## [EXERCISE DIRECTIONS]
In the data below, which lines contain "License"? List them by copying each one.

## [DATA FOR THIS EXERCISE]
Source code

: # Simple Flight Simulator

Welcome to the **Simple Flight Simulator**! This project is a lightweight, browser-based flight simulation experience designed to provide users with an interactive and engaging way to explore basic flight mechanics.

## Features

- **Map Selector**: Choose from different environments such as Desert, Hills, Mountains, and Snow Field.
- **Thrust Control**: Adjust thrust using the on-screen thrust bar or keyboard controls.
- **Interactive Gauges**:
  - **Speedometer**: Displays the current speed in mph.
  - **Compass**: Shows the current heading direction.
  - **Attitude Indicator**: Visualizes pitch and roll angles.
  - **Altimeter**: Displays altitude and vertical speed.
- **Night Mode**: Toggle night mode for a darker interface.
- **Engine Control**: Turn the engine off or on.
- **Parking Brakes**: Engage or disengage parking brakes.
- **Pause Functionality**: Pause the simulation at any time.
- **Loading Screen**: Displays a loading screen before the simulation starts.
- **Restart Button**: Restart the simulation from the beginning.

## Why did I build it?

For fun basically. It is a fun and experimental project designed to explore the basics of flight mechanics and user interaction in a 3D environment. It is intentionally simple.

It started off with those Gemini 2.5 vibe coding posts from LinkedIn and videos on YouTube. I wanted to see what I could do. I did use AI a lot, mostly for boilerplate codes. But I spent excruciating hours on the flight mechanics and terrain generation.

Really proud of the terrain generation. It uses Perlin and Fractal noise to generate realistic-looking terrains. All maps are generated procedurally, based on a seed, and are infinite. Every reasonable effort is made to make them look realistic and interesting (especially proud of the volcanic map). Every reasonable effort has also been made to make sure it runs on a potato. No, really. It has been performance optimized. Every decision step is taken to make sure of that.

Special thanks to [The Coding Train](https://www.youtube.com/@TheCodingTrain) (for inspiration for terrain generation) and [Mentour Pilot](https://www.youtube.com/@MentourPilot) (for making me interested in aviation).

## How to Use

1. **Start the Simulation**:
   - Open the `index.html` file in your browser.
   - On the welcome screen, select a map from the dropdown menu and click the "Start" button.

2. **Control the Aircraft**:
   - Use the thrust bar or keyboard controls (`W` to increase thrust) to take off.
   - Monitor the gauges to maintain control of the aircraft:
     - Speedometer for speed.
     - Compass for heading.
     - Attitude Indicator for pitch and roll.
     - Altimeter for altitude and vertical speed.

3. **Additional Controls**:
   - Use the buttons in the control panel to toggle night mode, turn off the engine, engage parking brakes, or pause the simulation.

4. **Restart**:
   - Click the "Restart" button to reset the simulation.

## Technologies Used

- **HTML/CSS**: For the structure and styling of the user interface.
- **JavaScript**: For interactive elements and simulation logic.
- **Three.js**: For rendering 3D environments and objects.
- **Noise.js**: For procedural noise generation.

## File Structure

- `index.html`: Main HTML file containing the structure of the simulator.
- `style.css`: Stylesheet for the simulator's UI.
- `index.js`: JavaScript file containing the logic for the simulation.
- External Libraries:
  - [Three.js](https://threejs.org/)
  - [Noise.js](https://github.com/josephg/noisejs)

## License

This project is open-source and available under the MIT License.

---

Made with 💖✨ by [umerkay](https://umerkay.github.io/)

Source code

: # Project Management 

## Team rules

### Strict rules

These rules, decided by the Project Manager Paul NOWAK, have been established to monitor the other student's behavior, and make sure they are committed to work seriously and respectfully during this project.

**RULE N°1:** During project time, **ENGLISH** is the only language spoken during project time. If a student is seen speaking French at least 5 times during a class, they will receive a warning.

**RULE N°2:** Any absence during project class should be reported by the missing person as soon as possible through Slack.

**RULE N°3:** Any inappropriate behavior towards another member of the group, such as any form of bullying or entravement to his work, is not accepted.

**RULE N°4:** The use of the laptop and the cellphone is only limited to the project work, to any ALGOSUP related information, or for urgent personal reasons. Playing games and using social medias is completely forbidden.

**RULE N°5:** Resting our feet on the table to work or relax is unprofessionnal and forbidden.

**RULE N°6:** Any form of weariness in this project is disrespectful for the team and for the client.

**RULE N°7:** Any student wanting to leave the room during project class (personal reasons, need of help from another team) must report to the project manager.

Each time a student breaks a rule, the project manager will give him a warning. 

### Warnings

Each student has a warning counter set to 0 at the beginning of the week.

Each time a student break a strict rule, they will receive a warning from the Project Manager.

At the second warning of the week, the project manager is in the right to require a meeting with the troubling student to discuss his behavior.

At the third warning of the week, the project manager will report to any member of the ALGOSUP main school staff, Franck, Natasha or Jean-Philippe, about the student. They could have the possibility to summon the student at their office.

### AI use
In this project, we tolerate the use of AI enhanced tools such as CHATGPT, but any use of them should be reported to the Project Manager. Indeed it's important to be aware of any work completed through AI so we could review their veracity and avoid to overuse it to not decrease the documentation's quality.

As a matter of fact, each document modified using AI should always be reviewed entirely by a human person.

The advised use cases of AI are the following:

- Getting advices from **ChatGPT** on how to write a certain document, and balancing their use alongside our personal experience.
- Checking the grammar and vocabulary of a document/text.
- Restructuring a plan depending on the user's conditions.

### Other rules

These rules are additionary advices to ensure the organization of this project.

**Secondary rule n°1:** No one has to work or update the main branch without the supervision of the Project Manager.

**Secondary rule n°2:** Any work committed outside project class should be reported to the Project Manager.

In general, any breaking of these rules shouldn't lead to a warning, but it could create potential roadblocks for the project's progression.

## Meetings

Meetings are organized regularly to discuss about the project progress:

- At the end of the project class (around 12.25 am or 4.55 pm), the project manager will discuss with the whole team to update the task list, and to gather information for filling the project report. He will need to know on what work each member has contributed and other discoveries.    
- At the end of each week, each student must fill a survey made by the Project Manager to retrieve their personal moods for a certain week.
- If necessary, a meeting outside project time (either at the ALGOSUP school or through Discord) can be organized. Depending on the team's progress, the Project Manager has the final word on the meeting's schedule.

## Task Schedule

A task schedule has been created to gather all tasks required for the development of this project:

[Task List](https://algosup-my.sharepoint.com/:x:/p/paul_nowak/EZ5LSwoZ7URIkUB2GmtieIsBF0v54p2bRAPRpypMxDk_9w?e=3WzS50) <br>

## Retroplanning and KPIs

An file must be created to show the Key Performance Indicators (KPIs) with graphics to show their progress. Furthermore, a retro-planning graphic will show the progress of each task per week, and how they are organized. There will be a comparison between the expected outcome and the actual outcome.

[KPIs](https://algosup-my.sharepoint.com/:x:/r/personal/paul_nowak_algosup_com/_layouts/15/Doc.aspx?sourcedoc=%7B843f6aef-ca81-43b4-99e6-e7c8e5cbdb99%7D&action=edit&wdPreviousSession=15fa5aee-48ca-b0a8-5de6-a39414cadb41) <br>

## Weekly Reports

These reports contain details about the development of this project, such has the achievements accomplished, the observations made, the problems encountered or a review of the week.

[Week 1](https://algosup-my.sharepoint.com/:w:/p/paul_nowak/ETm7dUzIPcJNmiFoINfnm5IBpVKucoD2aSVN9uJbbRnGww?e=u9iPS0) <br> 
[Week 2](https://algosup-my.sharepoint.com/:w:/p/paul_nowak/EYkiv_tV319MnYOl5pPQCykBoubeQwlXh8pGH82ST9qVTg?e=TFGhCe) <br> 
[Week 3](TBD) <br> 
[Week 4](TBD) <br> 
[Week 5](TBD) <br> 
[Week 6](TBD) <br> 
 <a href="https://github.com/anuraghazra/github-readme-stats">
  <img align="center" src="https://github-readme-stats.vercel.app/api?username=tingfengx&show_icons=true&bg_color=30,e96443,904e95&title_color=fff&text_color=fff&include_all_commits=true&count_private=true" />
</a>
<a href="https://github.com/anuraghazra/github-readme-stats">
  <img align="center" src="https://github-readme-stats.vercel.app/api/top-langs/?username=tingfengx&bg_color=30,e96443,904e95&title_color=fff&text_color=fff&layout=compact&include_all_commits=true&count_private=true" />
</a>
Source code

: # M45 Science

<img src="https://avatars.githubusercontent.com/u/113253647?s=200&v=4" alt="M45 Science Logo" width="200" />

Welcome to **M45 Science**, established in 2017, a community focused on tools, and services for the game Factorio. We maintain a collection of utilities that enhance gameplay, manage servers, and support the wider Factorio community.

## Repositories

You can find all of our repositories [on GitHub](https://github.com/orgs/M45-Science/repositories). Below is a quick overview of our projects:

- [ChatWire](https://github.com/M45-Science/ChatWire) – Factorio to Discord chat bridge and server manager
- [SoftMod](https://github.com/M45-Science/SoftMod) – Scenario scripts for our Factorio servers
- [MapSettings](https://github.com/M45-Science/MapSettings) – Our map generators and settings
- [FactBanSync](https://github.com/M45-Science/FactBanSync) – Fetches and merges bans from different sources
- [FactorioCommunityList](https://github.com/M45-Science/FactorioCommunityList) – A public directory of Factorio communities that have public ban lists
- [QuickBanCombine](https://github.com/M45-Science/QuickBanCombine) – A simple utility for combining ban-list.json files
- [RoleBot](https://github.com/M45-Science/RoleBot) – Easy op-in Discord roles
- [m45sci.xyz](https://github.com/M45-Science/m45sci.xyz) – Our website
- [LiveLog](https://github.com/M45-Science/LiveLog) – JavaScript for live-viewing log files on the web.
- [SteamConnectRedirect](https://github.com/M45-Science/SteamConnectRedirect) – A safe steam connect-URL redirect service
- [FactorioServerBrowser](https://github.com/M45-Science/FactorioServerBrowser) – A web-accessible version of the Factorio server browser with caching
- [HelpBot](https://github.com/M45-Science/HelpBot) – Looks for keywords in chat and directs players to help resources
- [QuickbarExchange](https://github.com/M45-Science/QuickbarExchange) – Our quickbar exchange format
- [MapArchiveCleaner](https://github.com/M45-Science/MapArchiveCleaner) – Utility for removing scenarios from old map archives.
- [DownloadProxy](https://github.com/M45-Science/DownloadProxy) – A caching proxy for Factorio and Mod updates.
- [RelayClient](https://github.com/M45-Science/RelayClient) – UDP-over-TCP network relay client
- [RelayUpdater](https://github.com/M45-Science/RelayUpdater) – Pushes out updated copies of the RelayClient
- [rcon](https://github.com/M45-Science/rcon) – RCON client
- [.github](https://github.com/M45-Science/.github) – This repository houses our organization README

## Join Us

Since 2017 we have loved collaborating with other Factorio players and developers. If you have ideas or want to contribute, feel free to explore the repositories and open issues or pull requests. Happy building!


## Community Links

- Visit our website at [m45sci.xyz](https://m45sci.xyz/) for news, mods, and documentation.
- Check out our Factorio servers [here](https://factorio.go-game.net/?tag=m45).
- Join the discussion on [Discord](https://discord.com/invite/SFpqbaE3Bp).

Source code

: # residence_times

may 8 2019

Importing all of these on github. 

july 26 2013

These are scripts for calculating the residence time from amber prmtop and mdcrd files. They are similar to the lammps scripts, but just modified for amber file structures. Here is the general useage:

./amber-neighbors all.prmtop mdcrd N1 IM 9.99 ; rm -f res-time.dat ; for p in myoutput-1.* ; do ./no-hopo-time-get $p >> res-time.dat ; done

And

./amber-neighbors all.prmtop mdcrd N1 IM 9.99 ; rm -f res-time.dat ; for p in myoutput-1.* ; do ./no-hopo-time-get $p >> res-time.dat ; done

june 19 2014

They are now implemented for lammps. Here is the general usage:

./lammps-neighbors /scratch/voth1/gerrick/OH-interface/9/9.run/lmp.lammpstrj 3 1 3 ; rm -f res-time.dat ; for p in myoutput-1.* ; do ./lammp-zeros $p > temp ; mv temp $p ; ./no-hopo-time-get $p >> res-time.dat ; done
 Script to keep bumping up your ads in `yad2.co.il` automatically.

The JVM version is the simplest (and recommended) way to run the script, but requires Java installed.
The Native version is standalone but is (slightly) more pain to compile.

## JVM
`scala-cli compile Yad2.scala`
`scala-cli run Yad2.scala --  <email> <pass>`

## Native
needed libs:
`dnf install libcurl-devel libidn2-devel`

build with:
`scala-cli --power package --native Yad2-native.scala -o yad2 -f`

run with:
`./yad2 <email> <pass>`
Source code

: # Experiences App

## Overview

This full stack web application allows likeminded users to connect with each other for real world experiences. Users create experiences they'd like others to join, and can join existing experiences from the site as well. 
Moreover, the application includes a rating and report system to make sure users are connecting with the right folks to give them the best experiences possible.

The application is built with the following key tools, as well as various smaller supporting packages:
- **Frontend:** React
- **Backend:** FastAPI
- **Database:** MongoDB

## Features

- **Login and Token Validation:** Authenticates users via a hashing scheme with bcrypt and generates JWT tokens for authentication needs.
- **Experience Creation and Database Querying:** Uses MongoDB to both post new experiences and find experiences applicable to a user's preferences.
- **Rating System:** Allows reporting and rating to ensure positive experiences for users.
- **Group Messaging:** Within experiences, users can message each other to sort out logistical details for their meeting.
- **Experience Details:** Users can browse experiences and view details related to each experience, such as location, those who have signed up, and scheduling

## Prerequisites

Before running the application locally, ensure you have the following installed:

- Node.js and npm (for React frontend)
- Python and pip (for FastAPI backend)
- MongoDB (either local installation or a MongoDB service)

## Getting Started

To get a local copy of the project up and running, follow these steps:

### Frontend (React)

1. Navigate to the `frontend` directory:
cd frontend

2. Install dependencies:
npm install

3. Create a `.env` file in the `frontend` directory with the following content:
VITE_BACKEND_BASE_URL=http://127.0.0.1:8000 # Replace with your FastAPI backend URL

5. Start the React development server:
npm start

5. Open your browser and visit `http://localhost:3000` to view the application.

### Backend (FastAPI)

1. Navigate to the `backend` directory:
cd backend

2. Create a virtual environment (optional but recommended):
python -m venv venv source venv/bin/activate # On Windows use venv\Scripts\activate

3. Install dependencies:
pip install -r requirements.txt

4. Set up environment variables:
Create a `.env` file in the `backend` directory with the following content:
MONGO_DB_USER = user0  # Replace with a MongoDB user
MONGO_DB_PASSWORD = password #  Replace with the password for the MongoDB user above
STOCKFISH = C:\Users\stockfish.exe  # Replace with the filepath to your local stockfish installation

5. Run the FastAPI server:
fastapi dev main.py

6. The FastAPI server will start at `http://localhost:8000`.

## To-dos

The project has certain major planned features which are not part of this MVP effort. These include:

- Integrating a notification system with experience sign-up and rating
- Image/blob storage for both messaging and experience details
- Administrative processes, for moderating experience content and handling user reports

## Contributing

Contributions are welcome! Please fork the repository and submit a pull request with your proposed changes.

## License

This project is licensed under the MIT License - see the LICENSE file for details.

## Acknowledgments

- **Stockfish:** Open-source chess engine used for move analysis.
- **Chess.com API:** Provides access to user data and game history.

## [RESPONSE BOX]
## License
This project is open-source and available under the MIT License.
## License
This project is licensed under the MIT License - see the LICENSE file for details.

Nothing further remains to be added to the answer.